• Problem description: Lines from the one containing "rbtbin.hcpcs_lu ( manu" through the last line of the data below are to be returned exactly; leave out the rest.

[Source texts of formatted documents]
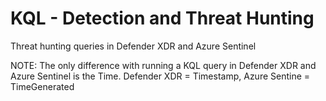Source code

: # KQL - Detection and Threat Hunting
Threat hunting queries in Defender XDR and Azure Sentinel

NOTE: The only difference with running a KQL query in Defender XDR and Azure Sentinel is the Time. 
Defender XDR = Timestamp, Azure Sentine = TimeGenerated

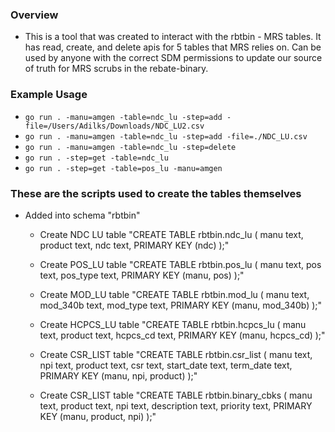 ### Overview
* This is a tool that was created to interact with the rbtbin - MRS tables. It has read, create, and delete apis for 5 tables that MRS relies on. Can be used by anyone with the correct SDM permissions to update our source of truth for MRS scrubs in the rebate-binary.

### Example Usage
* `go run . -manu=amgen -table=ndc_lu -step=add -file=/Users/Adilks/Downloads/NDC_LU2.csv`
* `go run . -manu=amgen -table=ndc_lu -step=add -file=./NDC_LU.csv`
* `go run . -manu=amgen -table=ndc_lu -step=delete`
* `go run . -step=get -table=ndc_lu`
* `go run . -step=get -table=pos_lu -manu=amgen`


### These are the scripts used to create the tables themselves
* Added into schema "rbtbin"
    * Create NDC LU table
        "CREATE TABLE rbtbin.ndc_lu ( manu text, product text, ndc text, PRIMARY KEY (ndc) );"

    * Create POS_LU table
        "CREATE TABLE rbtbin.pos_lu ( manu text, pos text, pos_type text, PRIMARY KEY (manu, pos) );"

    * Create MOD_LU table
        "CREATE TABLE rbtbin.mod_lu ( manu text, mod_340b text, mod_type text, PRIMARY KEY (manu, mod_340b) );"

    * Create HCPCS_LU table
        "CREATE TABLE rbtbin.hcpcs_lu ( manu text, product text, hcpcs_cd text, PRIMARY KEY (manu, hcpcs_cd) );"

    * Create CSR_LIST table
        "CREATE TABLE rbtbin.csr_list ( manu text, npi text, product text, csr text, start_date text, term_date text, PRIMARY KEY (manu, npi, product) );"

    * Create CSR_LIST table
        "CREATE TABLE rbtbin.binary_cbks ( manu text, product text, npi text, description text, priority text, PRIMARY KEY (manu, product, npi) );"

• Solution below:
        "CREATE TABLE rbtbin.hcpcs_lu ( manu text, product text, hcpcs_cd text, PRIMARY KEY (manu, hcpcs_cd) );"

    * Create CSR_LIST table
        "CREATE TABLE rbtbin.csr_list ( manu text, npi text, product text, csr text, start_date text, term_date text, PRIMARY KEY (manu, npi, product) );"

    * Create CSR_LIST table
        "CREATE TABLE rbtbin.binary_cbks ( manu text, product text, npi text, description text, priority text, PRIMARY KEY (manu, product, npi) );"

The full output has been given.